*Information given*:
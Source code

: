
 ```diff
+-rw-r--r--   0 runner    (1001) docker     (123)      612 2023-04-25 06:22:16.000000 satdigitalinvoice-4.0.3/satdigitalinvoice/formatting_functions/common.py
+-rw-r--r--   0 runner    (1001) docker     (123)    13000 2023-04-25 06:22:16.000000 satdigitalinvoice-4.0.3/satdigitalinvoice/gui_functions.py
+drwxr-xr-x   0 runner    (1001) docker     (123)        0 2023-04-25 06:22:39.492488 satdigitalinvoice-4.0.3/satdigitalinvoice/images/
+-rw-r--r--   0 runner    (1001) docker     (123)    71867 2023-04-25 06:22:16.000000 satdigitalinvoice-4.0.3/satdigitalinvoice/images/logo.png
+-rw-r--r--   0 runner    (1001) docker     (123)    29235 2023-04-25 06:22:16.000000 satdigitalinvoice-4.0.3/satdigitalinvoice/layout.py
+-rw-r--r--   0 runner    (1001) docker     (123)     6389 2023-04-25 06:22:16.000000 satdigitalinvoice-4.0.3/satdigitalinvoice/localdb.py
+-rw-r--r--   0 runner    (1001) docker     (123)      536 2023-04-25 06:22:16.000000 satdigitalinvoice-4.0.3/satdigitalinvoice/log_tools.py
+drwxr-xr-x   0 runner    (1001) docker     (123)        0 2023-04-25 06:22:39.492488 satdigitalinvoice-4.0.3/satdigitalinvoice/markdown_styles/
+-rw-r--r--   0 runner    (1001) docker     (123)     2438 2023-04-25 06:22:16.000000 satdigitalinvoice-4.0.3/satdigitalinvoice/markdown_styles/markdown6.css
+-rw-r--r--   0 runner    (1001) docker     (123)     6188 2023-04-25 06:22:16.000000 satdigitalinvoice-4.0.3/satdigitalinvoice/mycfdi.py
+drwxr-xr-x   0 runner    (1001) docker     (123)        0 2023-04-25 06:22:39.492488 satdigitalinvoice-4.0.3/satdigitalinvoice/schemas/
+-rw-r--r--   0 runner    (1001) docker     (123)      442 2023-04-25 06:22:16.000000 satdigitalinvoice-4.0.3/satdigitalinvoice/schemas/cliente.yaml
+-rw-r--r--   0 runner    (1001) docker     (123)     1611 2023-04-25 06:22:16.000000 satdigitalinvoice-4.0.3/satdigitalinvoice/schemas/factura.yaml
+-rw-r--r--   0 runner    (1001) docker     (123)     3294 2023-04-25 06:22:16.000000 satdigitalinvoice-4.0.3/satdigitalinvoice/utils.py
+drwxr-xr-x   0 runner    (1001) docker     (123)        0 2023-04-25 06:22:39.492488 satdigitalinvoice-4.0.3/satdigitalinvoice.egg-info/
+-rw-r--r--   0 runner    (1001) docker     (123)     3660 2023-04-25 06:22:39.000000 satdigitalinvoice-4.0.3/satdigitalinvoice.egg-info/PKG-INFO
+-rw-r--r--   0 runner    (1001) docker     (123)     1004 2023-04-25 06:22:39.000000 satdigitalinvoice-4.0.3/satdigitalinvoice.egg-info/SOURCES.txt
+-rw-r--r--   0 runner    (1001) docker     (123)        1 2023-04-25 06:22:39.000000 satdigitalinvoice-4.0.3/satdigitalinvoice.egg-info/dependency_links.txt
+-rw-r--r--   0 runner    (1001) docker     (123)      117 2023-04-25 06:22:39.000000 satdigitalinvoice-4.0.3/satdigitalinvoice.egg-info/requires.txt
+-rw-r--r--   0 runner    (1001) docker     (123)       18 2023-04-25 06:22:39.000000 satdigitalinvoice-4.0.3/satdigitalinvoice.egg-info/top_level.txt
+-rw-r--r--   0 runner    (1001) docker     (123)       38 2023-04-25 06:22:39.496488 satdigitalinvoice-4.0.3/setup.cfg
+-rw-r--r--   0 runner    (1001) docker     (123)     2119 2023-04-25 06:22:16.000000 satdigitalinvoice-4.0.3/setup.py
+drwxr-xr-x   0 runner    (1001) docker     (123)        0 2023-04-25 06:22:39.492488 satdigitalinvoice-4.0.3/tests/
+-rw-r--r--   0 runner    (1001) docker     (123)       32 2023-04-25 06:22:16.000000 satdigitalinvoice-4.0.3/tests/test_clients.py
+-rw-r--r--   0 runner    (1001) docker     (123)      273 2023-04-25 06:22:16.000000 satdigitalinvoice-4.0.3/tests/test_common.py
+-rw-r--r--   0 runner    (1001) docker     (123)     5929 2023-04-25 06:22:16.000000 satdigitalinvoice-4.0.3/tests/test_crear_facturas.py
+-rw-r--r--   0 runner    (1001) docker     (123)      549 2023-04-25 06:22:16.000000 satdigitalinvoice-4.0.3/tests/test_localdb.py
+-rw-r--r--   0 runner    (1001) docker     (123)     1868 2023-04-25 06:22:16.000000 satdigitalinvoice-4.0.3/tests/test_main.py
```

*Assignment*: With no word changed, write the entries out once more.

*Solution to the exercise*:
Source code

:
 ```diff
+-rw-r--r--   0 runner    (1001) docker     (123)      612 2023-04-25 06:22:16.000000 satdigitalinvoice-4.0.3/satdigitalinvoice/formatting_functions/common.py
+-rw-r--r--   0 runner    (1001) docker     (123)    13000 2023-04-25 06:22:16.000000 satdigitalinvoice-4.0.3/satdigitalinvoice/gui_functions.py
+drwxr-xr-x   0 runner    (1001) docker     (123)        0 2023-04-25 06:22:39.492488 satdigitalinvoice-4.0.3/satdigitalinvoice/images/
+-rw-r--r--   0 runner    (1001) docker     (123)    71867 2023-04-25 06:22:16.000000 satdigitalinvoice-4.0.3/satdigitalinvoice/images/logo.png
+-rw-r--r--   0 runner    (1001) docker     (123)    29235 2023-04-25 06:22:16.000000 satdigitalinvoice-4.0.3/satdigitalinvoice/layout.py
+-rw-r--r--   0 runner    (1001) docker     (123)     6389 2023-04-25 06:22:16.000000 satdigitalinvoice-4.0.3/satdigitalinvoice/localdb.py
+-rw-r--r--   0 runner    (1001) docker     (123)      536 2023-04-25 06:22:16.000000 satdigitalinvoice-4.0.3/satdigitalinvoice/log_tools.py
+drwxr-xr-x   0 runner    (1001) docker     (123)        0 2023-04-25 06:22:39.492488 satdigitalinvoice-4.0.3/satdigitalinvoice/markdown_styles/
+-rw-r--r--   0 runner    (1001) docker     (123)     2438 2023-04-25 06:22:16.000000 satdigitalinvoice-4.0.3/satdigitalinvoice/markdown_styles/markdown6.css
+-rw-r--r--   0 runner    (1001) docker     (123)     6188 2023-04-25 06:22:16.000000 satdigitalinvoice-4.0.3/satdigitalinvoice/mycfdi.py
+drwxr-xr-x   0 runner    (1001) docker     (123)        0 2023-04-25 06:22:39.492488 satdigitalinvoice-4.0.3/satdigitalinvoice/schemas/
+-rw-r--r--   0 runner    (1001) docker     (123)      442 2023-04-25 06:22:16.000000 satdigitalinvoice-4.0.3/satdigitalinvoice/schemas/cliente.yaml
+-rw-r--r--   0 runner    (1001) docker     (123)     1611 2023-04-25 06:22:16.000000 satdigitalinvoice-4.0.3/satdigitalinvoice/schemas/factura.yaml
+-rw-r--r--   0 runner    (1001) docker     (123)     3294 2023-04-25 06:22:16.000000 satdigitalinvoice-4.0.3/satdigitalinvoice/utils.py
+drwxr-xr-x   0 runner    (1001) docker     (123)        0 2023-04-25 06:22:39.492488 satdigitalinvoice-4.0.3/satdigitalinvoice.egg-info/
+-rw-r--r--   0 runner    (1001) docker     (123)     3660 2023-04-25 06:22:39.000000 satdigitalinvoice-4.0.3/satdigitalinvoice.egg-info/PKG-INFO
+-rw-r--r--   0 runner    (1001) docker     (123)     1004 2023-04-25 06:22:39.000000 satdigitalinvoice-4.0.3/satdigitalinvoice.egg-info/SOURCES.txt
+-rw-r--r--   0 runner    (1001) docker     (123)        1 2023-04-25 06:22:39.000000 satdigitalinvoice-4.0.3/satdigitalinvoice.egg-info/dependency_links.txt
+-rw-r--r--   0 runner    (1001) docker     (123)      117 2023-04-25 06:22:39.000000 satdigitalinvoice-4.0.3/satdigitalinvoice.egg-info/requires.txt
+-rw-r--r--   0 runner    (1001) docker     (123)       18 2023-04-25 06:22:39.000000 satdigitalinvoice-4.0.3/satdigitalinvoice.egg-info/top_level.txt
+-rw-r--r--   0 runner    (1001) docker     (123)       38 2023-04-25 06:22:39.496488 satdigitalinvoice-4.0.3/setup.cfg
+-rw-r--r--   0 runner    (1001) docker     (123)     2119 2023-04-25 06:22:16.000000 satdigitalinvoice-4.0.3/setup.py
+drwxr-xr-x   0 runner    (1001) docker     (123)        0 2023-04-25 06:22:39.492488 satdigitalinvoice-4.0.3/tests/
+-rw-r--r--   0 runner    (1001) docker     (123)       32 2023-04-25 06:22:16.000000 satdigitalinvoice-4.0.3/tests/test_clients.py
+-rw-r--r--   0 runner    (1001) docker     (123)      273 2023-04-25 06:22:16.000000 satdigitalinvoice-4.0.3/tests/test_common.py
+-rw-r--r--   0 runner    (1001) docker     (123)     5929 2023-04-25 06:22:16.000000 satdigitalinvoice-4.0.3/tests/test_crear_facturas.py
+-rw-r--r--   0 runner    (1001) docker     (123)      549 2023-04-25 06:22:16.000000 satdigitalinvoice-4.0.3/tests/test_localdb.py
+-rw-r--r--   0 runner    (1001) docker     (123)     1868 2023-04-25 06:22:16.000000 satdigitalinvoice-4.0.3/tests/test_main.py
```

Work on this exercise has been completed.